20 Nov 2023
Min Read
Analyzing Real-Time NYC Bus Data with DeltaStream
Most of us who have lived in a big city have had some experience taking public transportation. While it’s extremely satisfying when everything works out, I know I’m not alone in my frustrations when subway time estimates aren’t accurate or buses just never show up. Standing there and waiting for a bus or train can be very stressful as you begin to wonder if the train has already left, if this is going to impact your transfer to another bus, or if you’ll make it to your destination on time (especially stressful if you’re trying to catch a plane). One way that Google is playing a part in improving some of these challenges is with the General Transit Feed Specification (GTFS) and its real-time counterpart, GTFS Realtime. GTFS helps bring standardization to transit feeds by providing a framework for transportation companies to submit feeds and for developers to write applications to process these feeds.
In this blog post, we’ll be showcasing how you can use DeltaStream to process New York City’s real-time bus feed, which adopts the GTFS realtime specification, to identify buses that are becoming increasingly delayed in real time.
Setting up DeltaStream
To set up our use case, first we need to load the bus data into Kafka:
- Sign up for an MTA BusTime Developer Key
- Have Kafka or a Kafka-compatible integration such as a Confluent or RedPanda cluster available, Confluent Cloud and RedPanda both offer free trials of their product
- Clone this github repository then follow the instructions to build and run a Java program which will poll the bus feed and forward the events into your Kafka cluster
DeltaStream for real-time processing
Now that we have our bus feed data in Kafka, we can use DeltaStream to process the data. If you are new to DeltaStream and don’t have an account, you can sign up for a free trial here.

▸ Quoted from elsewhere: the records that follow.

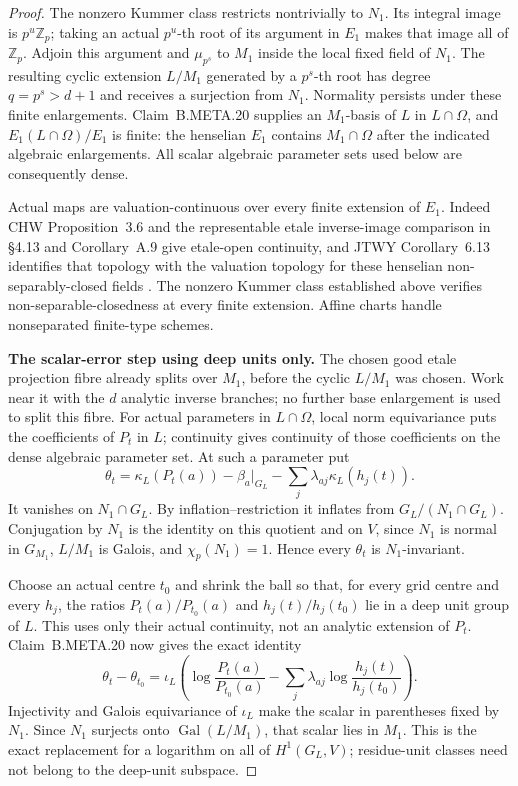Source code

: \begin{proof}
The nonzero Kummer class restricts nontrivially
to $N_1$.
Its integral image is $p^u\mathbb Z_p$; taking
an actual $p^u$-th root of its argument in $E_1$
makes that image all of $\mathbb Z_p$.
Adjoin this argument and $\mu_{p^s}$ to $M_1$
inside the local fixed field of $N_1$.
The resulting cyclic extension $L/M_1$ generated
by a $p^s$-th root has degree $q=p^s>d+1$ and
receives a surjection from $N_1$.
Normality persists under these finite enlargements.
Claim~B.META.20 supplies an $M_1$-basis of $L$
in $L\cap\Omega$, and
$E_1(L\cap\Omega)/E_1$ is finite:
the henselian $E_1$ contains $M_1\cap\Omega$
after the indicated algebraic enlargements.
All scalar algebraic parameter sets used below
are consequently dense.

Actual maps are valuation-continuous over every
finite extension of $E_1$.
Indeed CHW Proposition~3.6 and the representable
etale inverse-image comparison in \S4.13 and
Corollary~A.9 give etale-open continuity, and
JTWY Corollary~6.13 identifies that topology
with the valuation topology for these henselian
non-separably-closed fields
\citep{AN_CHW2024,AN_JTWY2024}.
The nonzero Kummer class established above
verifies non-separable-closedness at every finite
extension.  Affine charts handle nonseparated
finite-type schemes.

\medskip\noindent\textbf{The scalar-error step using deep units only.}
The chosen good etale projection fibre already
splits over $M_1$, before the cyclic $L/M_1$
was chosen.  Work near it with the $d$ analytic
inverse branches; no further base enlargement
is used to split this fibre.
For actual parameters in $L\cap\Omega$, local
norm equivariance puts the coefficients of $P_t$
in $L$; continuity gives continuity of those
coefficients on the dense algebraic parameter set.
At such a parameter put
\[
 \theta_t=\kappa_L(P_t(a))-\beta_a|_{G_L}
                  -\sum_j\lambda_{aj}\kappa_L(h_j(t)).
\]
It vanishes on $N_1\cap G_L$.
By inflation--restriction it inflates from
$G_L/(N_1\cap G_L)$.
Conjugation by $N_1$ is the identity on this
quotient and on $V$, since $N_1$ is normal in
$G_{M_1}$, $L/M_1$ is Galois, and $\chi_p(N_1)=1$.
Hence every $\theta_t$ is $N_1$-invariant.

Choose an actual centre $t_0$ and shrink the ball
so that, for every grid centre and every $h_j$,
the ratios $P_t(a)/P_{t_0}(a)$ and
$h_j(t)/h_j(t_0)$ lie in a deep unit group of $L$.
This uses only their actual continuity, not an
analytic extension of $P_t$.
Claim~B.META.20 now gives the exact identity
\[
 \theta_t-\theta_{t_0}
   =\iota_L\left(
      \log\frac{P_t(a)}{P_{t_0}(a)}
        -\sum_j\lambda_{aj}\log\frac{h_j(t)}{h_j(t_0)}
             \right).                                        \tag{META.DV11}
\]
Injectivity and Galois equivariance of $\iota_L$
make the scalar in parentheses fixed by $N_1$.
Since $N_1$ surjects onto $\operatorname{Gal}(L/M_1)$,
that scalar lies in $M_1$.
This is the exact replacement for a logarithm on
all of $H^1(G_L,V)$; residue-unit classes need not
belong to the deep-unit subspace.


\end{proof}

Connect to and inspect source data
First, add your Kafka cluster as a Store in DeltaStream. Adding the Store defines the connectivity between DeltaStream and your storage layer, in this case a Kafka cluster. You can choose any name you want for your Store, but for this use case let’s assume the Store is called “kafka_store”. From here, we can inspect the topics by printing them. The two topics we’ll be using for our example are the “nyc_bus_trip_updates” and “nyc_bus_vehicle_positions” topics.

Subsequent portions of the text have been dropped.